Inspired by the notion of yin and yang, Osborne leans into the concept using a koi fish as a starting point for her millinery, that took 12 hours to design and make. 

“The yin yang koi is often seen to represent the convergence of opposite energies - one male, one female, light and dark, sun and moon, fire and water. They counterbalance one another and are the duality and harmony of life itself,” says Belinda Osborne. 

“My design concept was to craft a wearable yin yang that would exude the theme in its weight, colours, materials and silhouette,” she says. 

Osborne, a second-generation milliner who will attend the Melbourne Cup Carnival, says it was an incredible honour to win the 2022 Award.    

“The competition is known for invoking thoughtful and skilfully crafted headwear designs. It was so rewarding to hear that the judges had unanimously chosen my piece as the winner,” Osborne says. 

This year’s judges included fashion writer Janice Breen Burns, milliner Melissa Jackson and award-winning milliner Georgia Skelton.  

According to the President of the Millinery Association Lauren Ritchie – who took out second place for her work titled Balancing Act - this year’s Design Award attracted the largest number of entrants.  

“We had 47 milliners enter the prestigious competition – with many keen to show us what they have been up to in the last few years and unveiling some fabulous new designs too,” says Lauren Ritchie.  

“The entrants leaned into traditional block making techniques, but brought a modern take on their millinery as well,” she says.Ritchie, who makes professional millinery for race days and special occasions, and also works in film and television, creating pieces for Picnic at Hanging Rock and the ABC TV’s Miss Fisher’s Murder Mysteries, says entering the competition allows her to have full creative freedom.   

Her winning entry Balancing Act is a clever melange of shapes that lean into spring’s softest hues.   
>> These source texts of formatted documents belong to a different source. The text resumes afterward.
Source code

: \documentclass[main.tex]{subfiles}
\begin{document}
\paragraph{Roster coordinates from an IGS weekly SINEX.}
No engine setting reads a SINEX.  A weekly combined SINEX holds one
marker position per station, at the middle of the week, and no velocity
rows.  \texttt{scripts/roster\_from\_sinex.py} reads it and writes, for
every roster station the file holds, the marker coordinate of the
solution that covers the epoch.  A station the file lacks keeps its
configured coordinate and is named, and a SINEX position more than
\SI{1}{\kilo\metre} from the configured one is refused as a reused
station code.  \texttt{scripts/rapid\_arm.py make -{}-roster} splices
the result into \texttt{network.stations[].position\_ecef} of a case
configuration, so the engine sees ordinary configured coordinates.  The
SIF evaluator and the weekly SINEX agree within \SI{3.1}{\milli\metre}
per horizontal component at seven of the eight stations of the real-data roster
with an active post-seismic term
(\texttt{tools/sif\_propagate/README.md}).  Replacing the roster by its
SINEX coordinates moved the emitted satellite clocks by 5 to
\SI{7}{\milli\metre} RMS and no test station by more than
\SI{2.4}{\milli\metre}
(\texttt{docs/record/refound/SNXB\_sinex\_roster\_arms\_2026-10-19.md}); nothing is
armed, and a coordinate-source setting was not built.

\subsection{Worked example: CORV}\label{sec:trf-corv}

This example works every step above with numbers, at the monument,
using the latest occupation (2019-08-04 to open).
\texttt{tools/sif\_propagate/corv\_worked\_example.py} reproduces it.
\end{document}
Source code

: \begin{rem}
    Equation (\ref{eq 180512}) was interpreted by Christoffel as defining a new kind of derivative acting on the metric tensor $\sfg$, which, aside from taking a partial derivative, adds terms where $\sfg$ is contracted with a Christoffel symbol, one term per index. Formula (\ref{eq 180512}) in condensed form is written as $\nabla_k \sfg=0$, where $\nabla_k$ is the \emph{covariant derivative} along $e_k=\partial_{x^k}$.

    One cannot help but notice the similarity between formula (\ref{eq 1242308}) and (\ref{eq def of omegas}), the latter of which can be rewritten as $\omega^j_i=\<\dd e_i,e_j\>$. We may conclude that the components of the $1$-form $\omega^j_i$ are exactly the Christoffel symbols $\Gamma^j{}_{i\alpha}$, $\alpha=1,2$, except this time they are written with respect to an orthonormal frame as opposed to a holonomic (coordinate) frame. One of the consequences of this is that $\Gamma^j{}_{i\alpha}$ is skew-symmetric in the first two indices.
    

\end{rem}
“I am always trying to balance my business needs with my creative needs and often all at the same time, so this millinery piece is definitely a metaphor for all of that,” Ritchie says.  

“I was able to push beyond my comfort zone and do something that was a mixture of my signature and something completely new,” she says. 

Ritchie says the Melbourne Cup Carnival gives the Millinery Association members a chance to bring their award-winning designs to the track for all to see and truly celebrate top-notch craftmanship.